Türkiyede 60 lı yıllarda çekilen dini filmliri izlemeyi pek sevmezdim. Yetersiz ve eksik bulurdum. Kendi bildiğimin fazla olmasından değil, filmin verdiğinin az olmasından. 0-6 yaş grubuna hitap ederdi.

Ta ki bir gün çağrı adında müslümanlığın doğuşu ve gelişmesi hakkında çekilen filmi izleyene kadar... Kaynak bizden, ama bizde böyle bir kaynağın olmasına rağmen adamlar mükemmel bir film çekmişler.

Biz yine herşeyi doğru bildiğimizi sanmaya devam edelim. Hatta yanlış olduğuna emin olduklarımızı da tenkit etmeyelim, sessiz kalıp, kendimize bütün dünyayı alay ettirelim.


Mübarek kandil akşamında türk televizyonlarının iki kanalında, iki peygamberin hayatı oynadı. Biri Hz. Musa ve diğeri Hz. Nuh Peygamber. Hz. Musa' nın hayatı daha önce de oynamıştı... İçki içen, alemlere katılan bir kişi olarak yansıtıldı, ve biz buna sessiz kaldık.

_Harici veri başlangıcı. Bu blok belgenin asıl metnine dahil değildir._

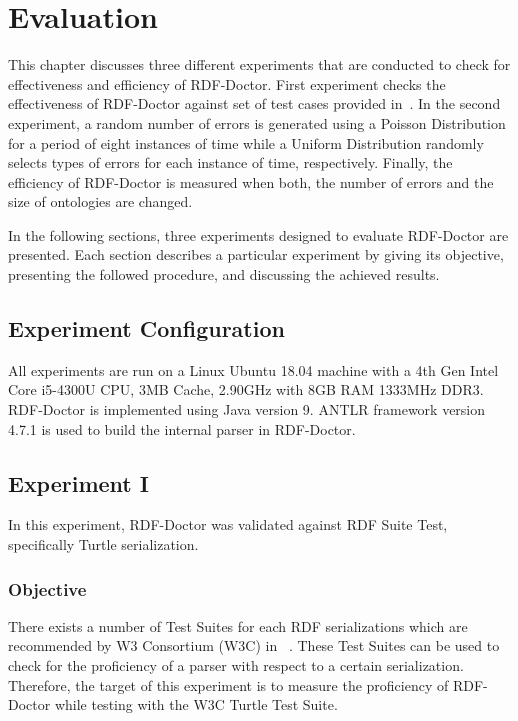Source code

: \chapter{Evaluation}
\label{ch:evaluation}

This chapter discusses three different experiments that are conducted to check for effectiveness and efficiency of RDF-Doctor.
First experiment checks the effectiveness of RDF-Doctor against set of test cases provided in~\cite{TurtleTests:Online}.
In the second experiment, a random number of errors is generated using a Poisson Distribution for a period of eight instances of time while a Uniform Distribution randomly selects types of errors for each instance of time, respectively.
Finally, the efficiency of RDF-Doctor is measured when both, the number of errors and the size of ontologies are changed. 

In the following sections, three experiments designed to evaluate RDF-Doctor are presented. 
Each section describes a particular experiment by giving its objective, presenting the followed procedure, and discussing the achieved results.

\section{Experiment Configuration}

All experiments are run on a Linux Ubuntu 18.04 machine with a 4th Gen Intel Core i5-4300U CPU, 3MB Cache, 2.90GHz with 8GB RAM 1333MHz DDR3. 
RDF-Doctor is implemented using Java version 9. 
ANTLR framework version 4.7.1 is used to build the internal parser in RDF-Doctor.%

\section{Experiment I} 
In this experiment, RDF-Doctor was validated against RDF Suite Test, specifically Turtle serialization. 

\subsection{Objective}

There exists a number of Test Suites for each RDF serializations which are recommended by W3 Consortium (W3C) in ~\cite{TurtleTests:Online}.
These Test Suites can be used to check for the proficiency of a parser with respect to a certain serialization.%
Therefore, the target of this experiment is to measure the proficiency of RDF-Doctor while testing with the W3C Turtle Test Suite.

Belki de yanlış düşünüp, müslüman alemine gönderilmiş bir peygamber olmadığı için...

Diğer kanalda Hz. Nuh ' un hayatı konu edilmiş. Ve Hz. Nuh bir yarım akıllı gibi, akli dengesi bozuk, ve etrafındaki herkesiz ona deli gözüyle baktığı bir kişilik. Ve filmin bazı kareleri var ki Hz. Nuh Allah ile konuştuğunda tuhaf hareketler yapıyor, ve aralarında geçen dialoglardan bazıları sansürleniyor. Böyle bir şeye nasıl cesaret edilebilir ki.

Diyelim ki onlar bu filmi çektiler ve kendi ülkelerinde yayınladılar, onlar için herşey normal. Peki ya bize göre... Hayatlarını örnek aldığımız peygamberlerimizin bu şekilde aşağılayıcı yansıtılmalarına daha ne kadar göz yumabiliriz. Üstelik bunu TV' de ilk adı altında büyük bir gururla sunuyorlar. Ve biz izliyoruz, ALKIŞ

Yaklaşık aynı saatlerde bir başka kanalda Genç Bakış adında bir tartışma programı yayında. Programdaki konuklardan biri halkı nasıl etkileyeceğini iyi öğrenmiş. Önce rakiplerini taşlarsın ondan sonra kendini översin. Sözde hükumeti eleştiriyor. Sayın konuk diyor ki..." Eğer bir kanala yada bir gazeteye ideoloji karışmışsa o kanalı izlemeyin ve o gazeteyi okumayın. Bakın Sabah ve Atv ye satıldılar ve Hükumet hakkında en ufak bir eleştiri yok. Eğer benim kanalıma veya gazeteme de ideoloji karışırsa, bütün samimiyetimle söylüyorum benide izlemeyin ve okumayın." Ve salonda büyük bir ALKIŞ kopuyor...

Halbuki konuğun konut olduğu kanalın kardes kanalında, tam bir felaket sergileniyor, saçmalıklar üzerine kurulmuş Hz. Musa' nın hayatı...

Söyleyebilir misiniz hangi kanal veyahut hangi gazete tam anlamıyla gerçeklerden bahsediyor.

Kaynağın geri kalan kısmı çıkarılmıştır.